Structural analysis by CD spectroscopy

The CD spectra of proteins are dependent on their conformation; therefore, it is an excellent method to monitor conformational changes due to chemical glycosylation or binding interactions with nanomaterials. To assess the effect of the lyophilization and glycosylation process on the tertiary protein structure, we collected the CD spectra in the near-UV region (Fig. 6a). The spectrum of native BOD had six maxima between 250 and 300 nm that result from the environment of aromatic amino acids Phe, Tyr, and Trp [36]. The CD spectra of BOD, Dex-BOD, and Lyo-BOD were quite similar. In the far UV-region, BOD showed a negative CD band at 218 nm and a positive band at 205 nm, indicating the predominance of the β-structure (Fig. 6b) [40]. The intensities of the positive band in BOD-GO-A, BOD-GO-C, and Dex-BOD-GO were found to increase whereas the negative band decreased, in comparison with that of the native BOD. These results suggest a minimum change in the secondary structure of the BOD as a consequence of the interaction with GO. The CD spectra in the far UV region were analyzed using the CDNN program to obtain information about the secondary structural composition (Fig. 6c). These results indicate that the native conformation of BOD contains ~20 % α-helix, ~28 % of β-sheets, ~17 % β -turns and ~35 % of unordered structure, in agreement with previously reported data [36]. After the immobilization with GO, the amount of α-helix structure decreases and the amount of β-sheets increases, while the percentage of β–turns and unordered structure almost remains constant. These changes in the secondary structure as a result of the interaction with the GO may contribute to the loss in the catalytic activity of the protein. In contrast, the secondary structure of the chemically glycosylated BOD remained very similar to the native protein, suggesting that glycosylation helps stabilize protein structure.
Fig. 6

Near-UV CD spectra of BOD, Dex-BOD, Lyo-BOD in 0.1 M PBS pH 7.4 at 25 °C (a). Far-UV CD spectra of BOD, Dex-BOD, Lyo-BOD, BOD-GO-A, BOD-GO-C, and Dex-BOD-GO-C in 0.1 M PBS pH 7.4 at 25 °C (b). Estimates of the secondary structure calculated from the CD spectra using CDNN program (c). The data represented here was obtained by averaging three independent measurements (n = 3). The error bar represents the standard deviation

Protein structural dynamics: H/D exchange

Amide I (1600–1700 cm−1) region in protein spectra largely arise from C=O stretching vibration with a minor contribution from the C–N stretching vibrations and amide II (1500–1600 cm−1) largely results from N–H bending and C–N stretching vibrations [41]. Upon exposure to D2O, the amide II band shifts to lower wavenumbers (1400–1500 cm−1) as a result of the exchange with deuterium. Observing the decay of amide II intensity scaled by amide I intensity allows studying the protein dynamics as a consequence of glycosylation and immobilization on GO. The initial exchange rate is very fast since there are solvent exposed amide bonds. However, the amide bonds that are inaccessible to the solvent will exchange at a much slower rate. Therefore, the exchange rates of amide hydrogens that are less accessible or buried inside the native protein, provide a method for monitoring protein conformational changes and dynamical processes [42].

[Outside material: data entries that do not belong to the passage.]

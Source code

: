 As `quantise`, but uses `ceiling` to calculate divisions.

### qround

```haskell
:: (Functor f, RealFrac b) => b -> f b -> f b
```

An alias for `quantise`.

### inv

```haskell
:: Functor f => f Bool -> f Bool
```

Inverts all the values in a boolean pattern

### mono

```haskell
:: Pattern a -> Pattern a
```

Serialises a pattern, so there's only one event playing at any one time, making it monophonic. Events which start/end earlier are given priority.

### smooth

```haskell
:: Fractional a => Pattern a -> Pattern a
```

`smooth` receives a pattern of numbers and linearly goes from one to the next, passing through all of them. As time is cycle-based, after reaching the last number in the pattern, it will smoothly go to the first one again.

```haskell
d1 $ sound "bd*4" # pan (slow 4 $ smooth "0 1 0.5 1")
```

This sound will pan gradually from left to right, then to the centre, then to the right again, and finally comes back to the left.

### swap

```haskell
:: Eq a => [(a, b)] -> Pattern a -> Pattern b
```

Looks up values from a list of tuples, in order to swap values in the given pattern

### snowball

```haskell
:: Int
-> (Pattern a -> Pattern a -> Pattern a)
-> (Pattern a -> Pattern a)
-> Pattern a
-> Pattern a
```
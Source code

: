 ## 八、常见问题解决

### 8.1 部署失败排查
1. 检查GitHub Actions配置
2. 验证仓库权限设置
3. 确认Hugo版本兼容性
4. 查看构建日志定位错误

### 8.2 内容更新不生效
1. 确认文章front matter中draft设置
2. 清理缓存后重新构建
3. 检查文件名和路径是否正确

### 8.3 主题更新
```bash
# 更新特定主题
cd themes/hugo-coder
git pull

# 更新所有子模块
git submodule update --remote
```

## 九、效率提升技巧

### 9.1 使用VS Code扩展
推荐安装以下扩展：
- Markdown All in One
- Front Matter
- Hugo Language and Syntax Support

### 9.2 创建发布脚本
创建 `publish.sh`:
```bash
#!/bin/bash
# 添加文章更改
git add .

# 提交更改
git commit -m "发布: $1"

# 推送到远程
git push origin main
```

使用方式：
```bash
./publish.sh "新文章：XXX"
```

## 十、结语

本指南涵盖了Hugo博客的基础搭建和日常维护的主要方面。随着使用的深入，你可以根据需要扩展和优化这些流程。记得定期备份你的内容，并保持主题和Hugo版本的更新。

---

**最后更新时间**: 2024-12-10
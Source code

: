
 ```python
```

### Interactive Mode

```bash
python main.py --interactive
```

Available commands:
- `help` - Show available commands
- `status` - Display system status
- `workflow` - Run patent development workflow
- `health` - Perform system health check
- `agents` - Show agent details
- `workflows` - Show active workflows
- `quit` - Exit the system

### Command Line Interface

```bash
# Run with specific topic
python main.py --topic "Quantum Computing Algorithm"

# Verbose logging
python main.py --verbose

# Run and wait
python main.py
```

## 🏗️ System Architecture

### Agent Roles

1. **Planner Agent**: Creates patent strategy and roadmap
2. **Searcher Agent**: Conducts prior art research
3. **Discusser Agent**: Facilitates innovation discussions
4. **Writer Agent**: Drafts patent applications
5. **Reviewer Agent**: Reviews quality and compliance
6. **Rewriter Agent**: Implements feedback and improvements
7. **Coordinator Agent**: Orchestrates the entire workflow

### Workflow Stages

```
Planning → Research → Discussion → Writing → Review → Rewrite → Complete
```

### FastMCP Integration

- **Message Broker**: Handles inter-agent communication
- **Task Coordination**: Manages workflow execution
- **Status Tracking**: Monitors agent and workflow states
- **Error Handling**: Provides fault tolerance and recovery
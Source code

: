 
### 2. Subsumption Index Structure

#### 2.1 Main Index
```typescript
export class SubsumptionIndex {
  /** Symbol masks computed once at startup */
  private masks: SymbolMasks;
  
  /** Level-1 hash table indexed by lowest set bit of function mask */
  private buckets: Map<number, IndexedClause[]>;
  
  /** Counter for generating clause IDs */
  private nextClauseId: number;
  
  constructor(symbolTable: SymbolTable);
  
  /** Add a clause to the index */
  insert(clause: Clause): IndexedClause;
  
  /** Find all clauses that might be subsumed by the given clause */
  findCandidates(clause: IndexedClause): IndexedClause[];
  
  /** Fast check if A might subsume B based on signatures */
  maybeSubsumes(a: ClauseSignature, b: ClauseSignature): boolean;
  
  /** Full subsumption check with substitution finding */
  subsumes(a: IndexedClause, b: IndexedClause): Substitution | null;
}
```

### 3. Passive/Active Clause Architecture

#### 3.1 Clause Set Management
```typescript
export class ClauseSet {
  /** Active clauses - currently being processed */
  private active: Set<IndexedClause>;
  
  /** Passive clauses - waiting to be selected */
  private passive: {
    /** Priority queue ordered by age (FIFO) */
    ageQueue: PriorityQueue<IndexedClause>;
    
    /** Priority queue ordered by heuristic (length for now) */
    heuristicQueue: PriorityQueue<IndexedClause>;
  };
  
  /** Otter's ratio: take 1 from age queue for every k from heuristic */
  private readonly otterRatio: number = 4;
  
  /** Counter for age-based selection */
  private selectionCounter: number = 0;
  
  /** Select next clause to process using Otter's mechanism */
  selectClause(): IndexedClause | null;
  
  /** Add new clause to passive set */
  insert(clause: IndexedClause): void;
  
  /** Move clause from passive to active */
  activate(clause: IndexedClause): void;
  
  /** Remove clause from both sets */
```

Figure 7a shows the spectroscopic results from a typical FT-IR H/D exchange experiment for BOD, where the unexchanged amide groups (N–H) decreased while the exchanged ones (N–D) increased over time [43]. To examine the relationship between protein structural dynamics and amide hydrogen exchange, we plotted the fraction X of unexchanged amide groups over time (Fig. 7b).
Fig. 7

A typical FTIR-H/D exchange experiment for BOD, arrows highlight both the decreasing amide II band (N–H; 1550 cm−1) and the increasing amide II’ band (N–D; 1450 cm−1). a H/D exchange decay plots at 25 °C (pD 8.2) for BOD (filled circle), Dex-BOD (filled inverted triangle), BOD-GO-A (filled square), BOD-GO-C (filled diamond) and Dex-BOD-GO-C (filled triangle) (b)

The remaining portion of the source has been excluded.